Your objective –
Print the data below exactly as it stands, and keep the pictures out.

== Segment start ==

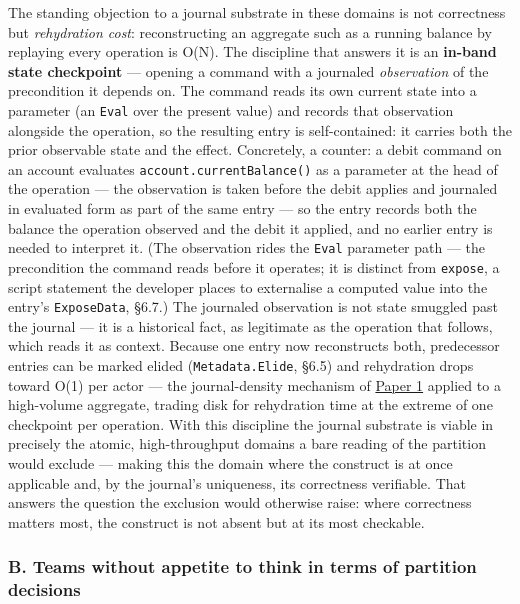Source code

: \documentclass[
]{article}
\let\origtexttt\texttt%
\renewcommand{\texttt}[1]{\origtexttt{\seqsplit{#1}}}%
\let\texttt\origtexttt%
\begin{document}
The standing objection to a journal substrate in these domains is not
correctness but \emph{rehydration cost}: reconstructing an aggregate
such as a running balance by replaying every operation is O(N). The
discipline that answers it is an \textbf{in-band state checkpoint} ---
opening a command with a journaled \emph{observation} of the
precondition it depends on. The command reads its own current state into
a parameter (an \texttt{Eval} over the present value) and records that
observation alongside the operation, so the resulting entry is
self-contained: it carries both the prior observable state and the
effect. Concretely, a counter: a debit command on an account evaluates
\texttt{account.currentBalance()} as a parameter at the head of the
operation --- the observation is taken before the debit applies and
journaled in evaluated form as part of the same entry --- so the entry
records both the balance the operation observed and the debit it
applied, and no earlier entry is needed to interpret it. (The
observation rides the \texttt{Eval} parameter path --- the precondition
the command reads before it operates; it is distinct from
\texttt{expose}, a script statement the developer places to externalise
a computed value into the entry's \texttt{ExposeData}, §6.7.) The
journaled observation is not state smuggled past the journal --- it is a
historical fact, as legitimate as the operation that follows, which
reads it as context. Because one entry now reconstructs both,
predecessor entries can be marked elided (\texttt{Metadata.Elide}, §6.5)
and rehydration drops toward O(1) per actor --- the journal-density
mechanism of \href{01-anti-porosity.md}{Paper 1} applied to a
high-volume aggregate, trading disk for rehydration time at the extreme
of one checkpoint per operation. With this discipline the journal
substrate is viable in precisely the atomic, high-throughput domains a
bare reading of the partition would exclude --- making this the domain
where the construct is at once applicable and, by the journal's
uniqueness, its correctness verifiable. That answers the question the
exclusion would otherwise raise: where correctness matters most, the
construct is not absent but at its most checkable.

\subsubsection{B. Teams without appetite to think in terms of partition
decisions}\label{b.-teams-without-appetite-to-think-in-terms-of-partition-decisions}
\end{document}
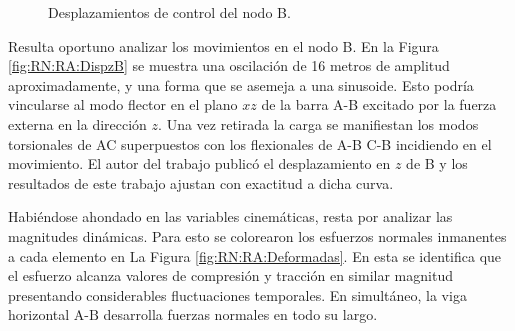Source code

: \begingroup
\centering
\begin{figure}[htbp]
	\centering
	\caption{Desplazamientos de control del nodo B.} \label{fig:RN:RA:DispsB}
\end{figure}
\endgroup

Resulta oportuno analizar los movimientos en el nodo B. En la Figura \ref{fig:RN:RA:DispzB} se muestra una oscilación de 16 metros de amplitud aproximadamente, y una forma que se asemeja a una sinusoide. Esto podría vincularse al modo flector en el plano $xz$ de la barra A-B excitado por la fuerza externa en la dirección $z$. Una vez retirada la carga se manifiestan los modos torsionales de AC superpuestos con los flexionales de A-B C-B incidiendo en el movimiento. El autor del trabajo \textcite{Le2014} publicó el desplazamiento en $z$ de B y los resultados de este trabajo ajustan con exactitud a dicha curva. 

Habiéndose ahondado en las variables cinemáticas, resta por analizar las magnitudes dinámicas. Para esto se colorearon los esfuerzos normales inmanentes a cada elemento en La Figura \ref{fig:RN:RA:Deformadas}. En esta se identifica que el esfuerzo alcanza valores de compresión y tracción en similar magnitud presentando considerables fluctuaciones temporales. En simultáneo, la viga horizontal $\text{A-B}$ desarrolla fuerzas normales en todo su largo.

== Segment end ==

Output for this exercise –
Source code

: \documentclass[
]{article}
\let\origtexttt\texttt%
\renewcommand{\texttt}[1]{\origtexttt{\seqsplit{#1}}}%
\let\texttt\origtexttt%
\begin{document}
The standing objection to a journal substrate in these domains is not
correctness but \emph{rehydration cost}: reconstructing an aggregate
such as a running balance by replaying every operation is O(N). The
discipline that answers it is an \textbf{in-band state checkpoint} ---
opening a command with a journaled \emph{observation} of the
precondition it depends on. The command reads its own current state into
a parameter (an \texttt{Eval} over the present value) and records that
observation alongside the operation, so the resulting entry is
self-contained: it carries both the prior observable state and the
effect. Concretely, a counter: a debit command on an account evaluates
\texttt{account.currentBalance()} as a parameter at the head of the
operation --- the observation is taken before the debit applies and
journaled in evaluated form as part of the same entry --- so the entry
records both the balance the operation observed and the debit it
applied, and no earlier entry is needed to interpret it. (The
observation rides the \texttt{Eval} parameter path --- the precondition
the command reads before it operates; it is distinct from
\texttt{expose}, a script statement the developer places to externalise
a computed value into the entry's \texttt{ExposeData}, §6.7.) The
journaled observation is not state smuggled past the journal --- it is a
historical fact, as legitimate as the operation that follows, which
reads it as context. Because one entry now reconstructs both,
predecessor entries can be marked elided (\texttt{Metadata.Elide}, §6.5)
and rehydration drops toward O(1) per actor --- the journal-density
mechanism of \href{01-anti-porosity.md}{Paper 1} applied to a
high-volume aggregate, trading disk for rehydration time at the extreme
of one checkpoint per operation. With this discipline the journal
substrate is viable in precisely the atomic, high-throughput domains a
bare reading of the partition would exclude --- making this the domain
where the construct is at once applicable and, by the journal's
uniqueness, its correctness verifiable. That answers the question the
exclusion would otherwise raise: where correctness matters most, the
construct is not absent but at its most checkable.

\subsubsection{B. Teams without appetite to think in terms of partition
decisions}\label{b.-teams-without-appetite-to-think-in-terms-of-partition-decisions}
\end{document}
Source code

: \begingroup
\centering
\begin{figure}[htbp]
	\centering
	\caption{Desplazamientos de control del nodo B.} \label{fig:RN:RA:DispsB}
\end{figure}
\endgroup

Resulta oportuno analizar los movimientos en el nodo B. En la Figura \ref{fig:RN:RA:DispzB} se muestra una oscilación de 16 metros de amplitud aproximadamente, y una forma que se asemeja a una sinusoide. Esto podría vincularse al modo flector en el plano $xz$ de la barra A-B excitado por la fuerza externa en la dirección $z$. Una vez retirada la carga se manifiestan los modos torsionales de AC superpuestos con los flexionales de A-B C-B incidiendo en el movimiento. El autor del trabajo \textcite{Le2014} publicó el desplazamiento en $z$ de B y los resultados de este trabajo ajustan con exactitud a dicha curva. 

Habiéndose ahondado en las variables cinemáticas, resta por analizar las magnitudes dinámicas. Para esto se colorearon los esfuerzos normales inmanentes a cada elemento en La Figura \ref{fig:RN:RA:Deformadas}. En esta se identifica que el esfuerzo alcanza valores de compresión y tracción en similar magnitud presentando considerables fluctuaciones temporales. En simultáneo, la viga horizontal $\text{A-B}$ desarrolla fuerzas normales en todo su largo.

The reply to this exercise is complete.